* [Dataset excerpts]
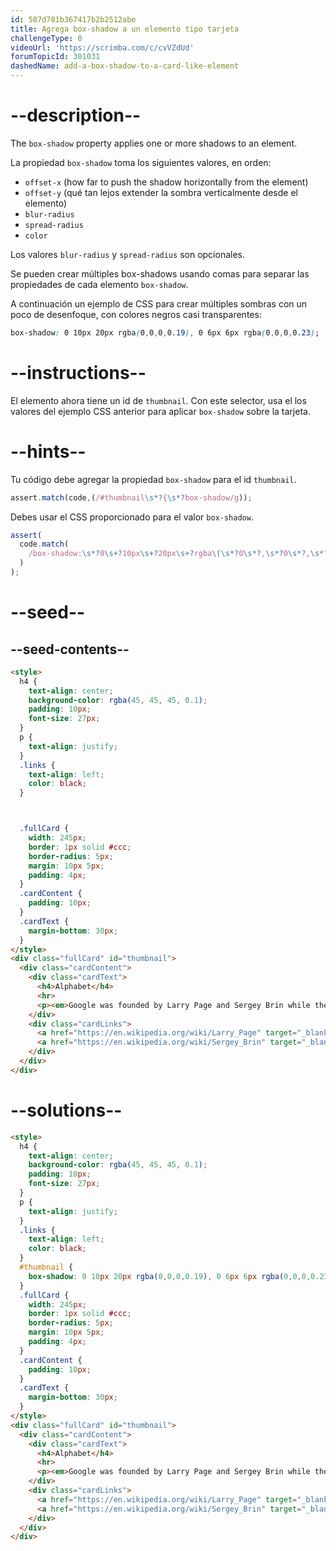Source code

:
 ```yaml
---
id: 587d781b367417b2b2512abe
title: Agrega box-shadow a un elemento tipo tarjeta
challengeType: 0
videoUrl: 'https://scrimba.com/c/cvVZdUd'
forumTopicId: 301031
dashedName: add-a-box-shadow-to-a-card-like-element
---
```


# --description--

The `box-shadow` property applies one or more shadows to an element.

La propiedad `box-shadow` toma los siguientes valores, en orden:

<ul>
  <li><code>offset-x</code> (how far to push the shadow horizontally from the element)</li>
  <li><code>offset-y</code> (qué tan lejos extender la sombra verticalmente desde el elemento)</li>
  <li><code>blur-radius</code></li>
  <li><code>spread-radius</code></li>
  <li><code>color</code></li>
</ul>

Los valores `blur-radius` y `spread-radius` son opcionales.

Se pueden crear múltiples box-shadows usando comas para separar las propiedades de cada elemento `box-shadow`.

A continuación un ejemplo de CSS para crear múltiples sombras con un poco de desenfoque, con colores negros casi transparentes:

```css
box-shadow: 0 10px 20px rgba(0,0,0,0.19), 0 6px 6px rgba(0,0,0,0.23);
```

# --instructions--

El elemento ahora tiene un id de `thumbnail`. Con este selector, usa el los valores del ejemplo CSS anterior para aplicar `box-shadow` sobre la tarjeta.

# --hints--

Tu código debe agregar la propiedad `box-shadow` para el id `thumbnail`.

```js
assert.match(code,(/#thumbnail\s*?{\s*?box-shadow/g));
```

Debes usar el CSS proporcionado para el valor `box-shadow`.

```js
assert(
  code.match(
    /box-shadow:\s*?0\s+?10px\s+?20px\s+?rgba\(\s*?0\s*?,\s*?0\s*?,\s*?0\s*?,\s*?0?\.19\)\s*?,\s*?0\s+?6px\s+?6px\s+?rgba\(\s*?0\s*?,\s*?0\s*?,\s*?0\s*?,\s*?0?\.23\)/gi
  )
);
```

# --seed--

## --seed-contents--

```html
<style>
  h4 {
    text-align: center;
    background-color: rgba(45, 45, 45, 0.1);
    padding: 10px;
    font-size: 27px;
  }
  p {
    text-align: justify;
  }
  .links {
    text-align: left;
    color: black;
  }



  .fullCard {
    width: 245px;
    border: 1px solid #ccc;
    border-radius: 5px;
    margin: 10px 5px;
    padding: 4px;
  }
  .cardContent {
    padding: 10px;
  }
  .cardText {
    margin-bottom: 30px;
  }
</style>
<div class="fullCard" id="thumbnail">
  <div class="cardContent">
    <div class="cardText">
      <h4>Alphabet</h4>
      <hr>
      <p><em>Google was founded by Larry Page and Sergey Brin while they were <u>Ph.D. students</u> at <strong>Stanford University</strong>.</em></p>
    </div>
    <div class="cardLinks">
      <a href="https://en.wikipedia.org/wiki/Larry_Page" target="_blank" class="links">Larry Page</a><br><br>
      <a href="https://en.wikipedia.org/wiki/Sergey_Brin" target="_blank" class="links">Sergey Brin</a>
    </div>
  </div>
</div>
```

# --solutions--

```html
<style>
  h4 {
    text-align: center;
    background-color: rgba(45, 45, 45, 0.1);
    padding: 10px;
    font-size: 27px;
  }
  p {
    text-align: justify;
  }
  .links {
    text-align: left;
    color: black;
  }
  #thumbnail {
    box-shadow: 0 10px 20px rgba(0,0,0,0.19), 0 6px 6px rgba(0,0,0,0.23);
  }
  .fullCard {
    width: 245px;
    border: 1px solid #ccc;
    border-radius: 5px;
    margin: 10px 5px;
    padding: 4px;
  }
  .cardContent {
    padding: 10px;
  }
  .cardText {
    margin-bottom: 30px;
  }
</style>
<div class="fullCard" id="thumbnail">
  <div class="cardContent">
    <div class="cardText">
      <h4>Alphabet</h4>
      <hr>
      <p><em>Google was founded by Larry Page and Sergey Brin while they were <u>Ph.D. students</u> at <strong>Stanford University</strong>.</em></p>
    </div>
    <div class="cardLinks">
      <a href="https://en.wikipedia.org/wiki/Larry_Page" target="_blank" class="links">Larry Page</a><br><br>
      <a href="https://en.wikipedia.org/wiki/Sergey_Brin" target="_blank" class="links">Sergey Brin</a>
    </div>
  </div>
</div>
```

* [Exercise] Take every line from the data that includes the word "radius".

* [Your solution]
  <li><code>blur-radius</code></li>
  <li><code>spread-radius</code></li>
Los valores `blur-radius` y `spread-radius` son opcionales.
    border-radius: 5px;
    border-radius: 5px;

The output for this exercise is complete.